ChWDTA: Channel-wise Wavelet-Domain Transformer Attention and Entropy Modeling for Learned Image Compression
Pith reviewed 2026-06-29 09:53 UTC · model grok-4.3
The pith
Channel-wise wavelet transforms in transformer attention and entropy coding improve learned image compression performance.
A machine-rendered reading of the paper's core claim, the machinery that carries it, and where it could break.
Core claim
The proposed Channel-wise Wavelet-Domain Transformer Attention (ChWDTA) computes Q/K/V on channel-wise wavelet-transformed features while preserving windowed attention, and the channel-wise wavelet packet (ChWP) decomposition enables eight-slice autoregressive entropy modeling, resulting in BD-rate reductions of -17.82%, -19.15%, and -22.56% on Kodak, CLIC, and Tecnick datasets respectively.
What carries the argument
Channel-wise Wavelet-Domain Transformer Block (ChWDTB) that applies wavelet transform before Q/K/V projections and inverse after attention output.
If this is right
- The scheme achieves significant rate-distortion improvements on multiple test sets.
- Using single slice per subband retains most gains with lower complexity.
- Wavelet transforms provide an advantage in CNN-transformer based learned image compression.
- Channel-wise wavelet packet decomposition fits well with slice-based autoregressive entropy models.
Where Pith is reading between the lines
- Similar wavelet integrations could be tested in video compression frameworks.
- The sparsification of channel covariance might reduce attention computation costs in other domains.
- Further splits or different wavelet types could be explored for additional gains.
Load-bearing premise
That the channel-wise wavelet transform applied before Q/K/V projections and the four-subband wavelet-packet split will improve rate-distortion performance on the chosen test sets without introducing reconstruction artifacts or requiring extensive hyper-parameter retuning.
What would settle it
Removing the wavelet transforms from the ChWDTA and ChWP modules and re-measuring BD-rate on the Kodak, CLIC, and Tecnick sets; loss of the reported savings would support the claim's dependence on the wavelet components.
Figures
read the original abstract
State-of-the-art learned image compression (LIC) schemes are increasingly based on hybrid CNN-transformer architectures.

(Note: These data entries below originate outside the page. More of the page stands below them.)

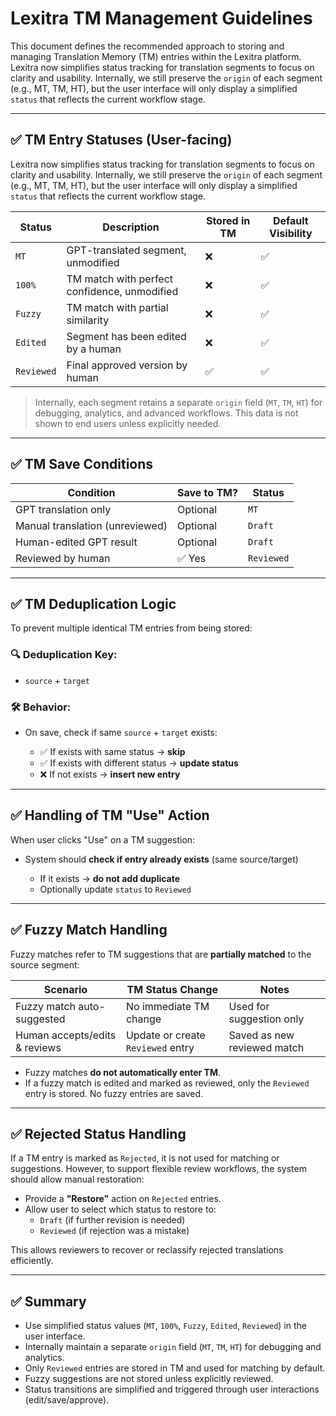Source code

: # Lexitra TM Management Guidelines

This document defines the recommended approach to storing and managing Translation Memory (TM) entries within the Lexitra platform. Lexitra now simplifies status tracking for translation segments to focus on clarity and usability. Internally, we still preserve the `origin` of each segment (e.g., MT, TM, HT), but the user interface will only display a simplified `status` that reflects the current workflow stage.

---

## ✅ TM Entry Statuses (User-facing)

Lexitra now simplifies status tracking for translation segments to focus on clarity and usability. Internally, we still preserve the `origin` of each segment (e.g., MT, TM, HT), but the user interface will only display a simplified `status` that reflects the current workflow stage.

| Status      | Description                                          | Stored in TM | Default Visibility |
|-------------|------------------------------------------------------|--------------|---------------------|
| `MT`        | GPT-translated segment, unmodified                   | ❌           | ✅                  |
| `100%`      | TM match with perfect confidence, unmodified         | ❌           | ✅                  |
| `Fuzzy`     | TM match with partial similarity                     | ❌           | ✅                  |
| `Edited`    | Segment has been edited by a human                   | ❌           | ✅                  |
| `Reviewed`  | Final approved version by human                      | ✅           | ✅                  |

> Internally, each segment retains a separate `origin` field (`MT`, `TM`, `HT`) for debugging, analytics, and advanced workflows. This data is not shown to end users unless explicitly needed.

---

## ✅ TM Save Conditions

| Condition                       | Save to TM? | Status     |
| ------------------------------- | ----------- | ---------- |
| GPT translation only            | Optional    | `MT`       |
| Manual translation (unreviewed) | Optional    | `Draft`    |
| Human-edited GPT result         | Optional    | `Draft`    |
| Reviewed by human               | ✅ Yes       | `Reviewed` |

---

## ✅ TM Deduplication Logic

To prevent multiple identical TM entries from being stored:

### 🔍 Deduplication Key:

* `source` + `target`

### 🛠 Behavior:

* On save, check if same `source` + `target` exists:

  * ✅ If exists with same status → **skip**
  * ✅ If exists with different status → **update status**
  * ❌ If not exists → **insert new entry**

---

## ✅ Handling of TM "Use" Action

When user clicks "Use" on a TM suggestion:

* System should **check if entry already exists** (same source/target)

  * If it exists → **do not add duplicate**
  * Optionally update `status` to `Reviewed`

---

## ✅ Fuzzy Match Handling

Fuzzy matches refer to TM suggestions that are **partially matched** to the source segment:

| Scenario                      | TM Status Change                  | Notes                       |
| ----------------------------- | --------------------------------- | --------------------------- |
| Fuzzy match auto-suggested    | No immediate TM change            | Used for suggestion only    |
| Human accepts/edits & reviews | Update or create `Reviewed` entry | Saved as new reviewed match |

* Fuzzy matches **do not automatically enter TM**.
* If a fuzzy match is edited and marked as reviewed, only the `Reviewed` entry is stored. No fuzzy entries are saved.

---

## ✅ Rejected Status Handling

If a TM entry is marked as `Rejected`, it is not used for matching or suggestions. However, to support flexible review workflows, the system should allow manual restoration:

- Provide a **"Restore"** action on `Rejected` entries.
- Allow user to select which status to restore to:
  - `Draft` (if further revision is needed)
  - `Reviewed` (if rejection was a mistake)

This allows reviewers to recover or reclassify rejected translations efficiently.

---

## ✅ Summary

* Use simplified status values (`MT`, `100%`, `Fuzzy`, `Edited`, `Reviewed`) in the user interface.
* Internally maintain a separate `origin` field (`MT`, `TM`, `HT`) for debugging and analytics.
* Only `Reviewed` entries are stored in TM and used for matching by default.
* Fuzzy suggestions are not stored unless explicitly reviewed.
* Status transitions are simplified and triggered through user interactions (edit/save/approve).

To further improve rate-distortion performance, we introduce channel-wise wavelet transforms into both the transformer and entropy-coding components. First, we propose a channel-wise wavelet-domain transformer attention (ChWDTA) mechanism. ChWDTA keeps the efficient windowed spatial self-attention used in modern LIC backbones, but computes the Q/K/V projections on channel-wise wavelet-transformed features before mapping the attention output back with the inverse transform. The resulting Channel-wise Wavelet-Domain Transformer Block (ChWDTB) therefore preserves the spatial tokenization pattern of windowed attention while sparsifying the channel covariance seen by the attention projections. Second, in the entropy-coding stage, we introduce a channel-wise wavelet packet (ChWP) decomposition that produces four equal-sized subbands, which better fit channel-wise slice-based autoregressive entropy modeling. When each channel-wise subband is divided into two slices, we use eight slices for entropy coding. With this configuration, the proposed scheme obtains BD-rate reductions of -17.82%, -19.15%, and -22.56% on the Kodak, CLIC Professional Validation, and Tecnick test sets, respectively. Even when each channel-wise subband is coded as a single slice, the scheme still retains most of the coding gains with lower complexity. The results confirm the advantage of introducing wavelet transform in CNN-transformer-based LIC schemes.
Editorial analysis
A structured set of objections, weighed in public.
Referee Report
Summary. The manuscript proposes Channel-wise Wavelet-Domain Transformer Attention (ChWDTA) and Channel-wise Wavelet Packet (ChWP) decomposition for learned image compression. ChWDTA applies a channel-wise wavelet transform before Q/K/V projections in windowed spatial self-attention while preserving the spatial tokenization pattern; ChWP splits channels into four subbands for improved slice-based autoregressive entropy modeling (yielding eight slices). The central claim is that these yield BD-rate reductions of -17.82% on Kodak, -19.15% on CLIC Professional Validation, and -22.56% on Tecnick, confirming the advantage of wavelet transforms in CNN-transformer LIC backbones.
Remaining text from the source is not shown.